Bank of England Questions FCA Plan to Ease Capital Rules for Trading Firms
Concerns Over FCA's Proposed Capital Requirement Changes
Bank of England's Position
April 30 (Reuters) - The Bank of England has raised concerns about Financial Conduct Authority (FCA) plans to cut the capital requirements of specialist trading firms like Citadel Securities, Jane Street and Hudson River Trading, the Financial Times reported on Thursday, citing people familiar with the matter.
BOE officials, the FT said, are worried the plans could increase financial stability risks by making major trading firms less prepared to withstand a crisis.
Official Statements and Reactions
"We need to think about what incentives this [proposal] will create and what impact it will have,” one of the officials familiar with the talks told the newspaper.
Reuters could not immediately verify the report. The BOE and FCA did not immediately respond to Reuters requests for comment.

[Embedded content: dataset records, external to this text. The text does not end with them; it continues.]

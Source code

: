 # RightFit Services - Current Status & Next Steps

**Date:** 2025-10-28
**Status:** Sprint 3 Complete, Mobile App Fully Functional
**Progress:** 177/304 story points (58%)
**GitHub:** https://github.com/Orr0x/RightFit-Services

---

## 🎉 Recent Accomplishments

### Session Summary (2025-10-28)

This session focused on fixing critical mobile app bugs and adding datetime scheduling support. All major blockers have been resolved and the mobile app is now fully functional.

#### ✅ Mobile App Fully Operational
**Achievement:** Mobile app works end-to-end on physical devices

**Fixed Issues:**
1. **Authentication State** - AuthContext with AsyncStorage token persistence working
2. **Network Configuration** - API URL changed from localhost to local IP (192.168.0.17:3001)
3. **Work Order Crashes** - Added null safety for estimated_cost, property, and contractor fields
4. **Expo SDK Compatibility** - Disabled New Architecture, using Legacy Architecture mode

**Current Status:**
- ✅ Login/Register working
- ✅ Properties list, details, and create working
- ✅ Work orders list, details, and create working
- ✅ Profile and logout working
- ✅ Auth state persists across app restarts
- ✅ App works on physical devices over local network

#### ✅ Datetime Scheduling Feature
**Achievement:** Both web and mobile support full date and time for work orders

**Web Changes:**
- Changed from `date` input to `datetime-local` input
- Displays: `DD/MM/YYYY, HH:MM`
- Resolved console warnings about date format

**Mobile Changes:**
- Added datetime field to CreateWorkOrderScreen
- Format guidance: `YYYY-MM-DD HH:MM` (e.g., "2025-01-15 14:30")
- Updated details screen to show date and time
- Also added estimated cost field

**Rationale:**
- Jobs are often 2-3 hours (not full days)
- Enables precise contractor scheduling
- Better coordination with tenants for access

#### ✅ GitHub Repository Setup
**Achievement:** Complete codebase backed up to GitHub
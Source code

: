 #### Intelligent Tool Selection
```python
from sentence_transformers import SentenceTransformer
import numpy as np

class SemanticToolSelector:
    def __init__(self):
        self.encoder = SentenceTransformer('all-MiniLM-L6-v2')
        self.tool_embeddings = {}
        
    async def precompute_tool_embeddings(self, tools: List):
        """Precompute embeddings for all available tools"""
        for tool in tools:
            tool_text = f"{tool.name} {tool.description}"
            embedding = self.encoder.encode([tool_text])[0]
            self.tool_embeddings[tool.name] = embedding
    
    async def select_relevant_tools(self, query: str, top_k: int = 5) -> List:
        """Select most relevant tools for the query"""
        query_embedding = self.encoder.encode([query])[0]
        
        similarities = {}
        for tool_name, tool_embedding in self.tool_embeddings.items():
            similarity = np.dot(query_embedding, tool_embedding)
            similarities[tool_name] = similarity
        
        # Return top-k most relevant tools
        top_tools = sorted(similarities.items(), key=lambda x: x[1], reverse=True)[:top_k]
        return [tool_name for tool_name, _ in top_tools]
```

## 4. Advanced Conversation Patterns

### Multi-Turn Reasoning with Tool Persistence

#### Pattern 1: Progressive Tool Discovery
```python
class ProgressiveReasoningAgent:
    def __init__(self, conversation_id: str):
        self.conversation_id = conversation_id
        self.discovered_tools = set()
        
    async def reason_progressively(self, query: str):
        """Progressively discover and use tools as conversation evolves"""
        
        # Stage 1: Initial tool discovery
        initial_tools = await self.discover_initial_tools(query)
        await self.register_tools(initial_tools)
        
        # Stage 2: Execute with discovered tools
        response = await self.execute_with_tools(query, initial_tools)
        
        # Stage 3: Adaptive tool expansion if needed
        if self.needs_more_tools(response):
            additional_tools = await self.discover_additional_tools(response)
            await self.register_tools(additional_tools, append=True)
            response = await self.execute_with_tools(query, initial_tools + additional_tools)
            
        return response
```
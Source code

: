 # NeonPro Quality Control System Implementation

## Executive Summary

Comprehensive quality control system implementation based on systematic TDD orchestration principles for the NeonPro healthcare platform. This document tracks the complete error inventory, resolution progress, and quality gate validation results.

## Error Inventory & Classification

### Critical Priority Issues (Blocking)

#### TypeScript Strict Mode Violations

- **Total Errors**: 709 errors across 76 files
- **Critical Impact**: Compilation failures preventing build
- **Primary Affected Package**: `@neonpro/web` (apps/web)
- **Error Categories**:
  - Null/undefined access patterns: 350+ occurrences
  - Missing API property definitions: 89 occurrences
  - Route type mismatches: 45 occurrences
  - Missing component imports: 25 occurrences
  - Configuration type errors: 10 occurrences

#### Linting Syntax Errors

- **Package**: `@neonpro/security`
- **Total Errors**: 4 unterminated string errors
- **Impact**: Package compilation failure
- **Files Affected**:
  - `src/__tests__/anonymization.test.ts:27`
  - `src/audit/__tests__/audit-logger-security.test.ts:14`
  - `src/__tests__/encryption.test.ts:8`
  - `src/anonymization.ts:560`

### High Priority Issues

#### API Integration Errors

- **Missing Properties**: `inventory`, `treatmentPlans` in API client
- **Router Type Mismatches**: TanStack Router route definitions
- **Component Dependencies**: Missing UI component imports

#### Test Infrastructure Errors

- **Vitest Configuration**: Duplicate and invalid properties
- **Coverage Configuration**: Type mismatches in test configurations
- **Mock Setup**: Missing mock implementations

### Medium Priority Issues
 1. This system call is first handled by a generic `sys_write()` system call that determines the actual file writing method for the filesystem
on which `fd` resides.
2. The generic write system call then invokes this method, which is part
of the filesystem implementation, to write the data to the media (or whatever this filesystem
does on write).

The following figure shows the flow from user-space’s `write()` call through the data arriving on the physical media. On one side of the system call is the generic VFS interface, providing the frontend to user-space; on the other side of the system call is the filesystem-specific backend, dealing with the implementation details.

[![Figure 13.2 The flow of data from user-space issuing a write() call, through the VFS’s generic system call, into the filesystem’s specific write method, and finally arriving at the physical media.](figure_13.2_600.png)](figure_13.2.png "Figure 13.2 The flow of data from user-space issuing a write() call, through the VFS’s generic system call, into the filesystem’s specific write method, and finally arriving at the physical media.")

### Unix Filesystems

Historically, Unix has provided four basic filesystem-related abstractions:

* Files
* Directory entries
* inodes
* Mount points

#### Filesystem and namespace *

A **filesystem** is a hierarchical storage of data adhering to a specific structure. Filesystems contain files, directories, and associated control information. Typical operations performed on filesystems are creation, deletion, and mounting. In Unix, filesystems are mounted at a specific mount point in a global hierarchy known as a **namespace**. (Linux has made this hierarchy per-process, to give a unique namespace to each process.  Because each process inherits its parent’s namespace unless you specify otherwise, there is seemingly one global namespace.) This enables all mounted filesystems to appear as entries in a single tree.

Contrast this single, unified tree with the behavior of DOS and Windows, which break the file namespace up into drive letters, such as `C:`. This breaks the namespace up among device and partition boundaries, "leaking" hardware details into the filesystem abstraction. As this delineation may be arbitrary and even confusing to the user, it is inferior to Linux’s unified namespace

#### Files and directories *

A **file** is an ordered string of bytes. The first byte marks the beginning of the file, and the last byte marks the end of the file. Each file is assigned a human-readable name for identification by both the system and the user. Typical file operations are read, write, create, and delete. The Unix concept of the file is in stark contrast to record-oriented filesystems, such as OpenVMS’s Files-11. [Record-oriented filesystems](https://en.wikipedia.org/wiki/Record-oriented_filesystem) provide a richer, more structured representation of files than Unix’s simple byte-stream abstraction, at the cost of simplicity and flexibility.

Background on FCA's Review
In December, the FCA was reviewing capital requirements for specialist trading firms including Citadel, Jane Street and XTX, citing a "real opportunity" to make rules more proportionate and enhance Britain's competitiveness.
Current Regulatory Framework
The current regime for calculating market risk capital was inherited from the European Union and designed for large, systemically important banks, an official at the FCA told Reuters in December.
Potential Impact of Changes
Updating or replacing it could free up capital for trading firms, the regulator said.
Options for Revamping Capital Rules
Revamp options ranged from tweaking the existing EU-aligned rules to an overhaul of the regime that could see Britain aligned with the U.S.' “net risk rules” approach, or using an internal model to calculate minimum requirements.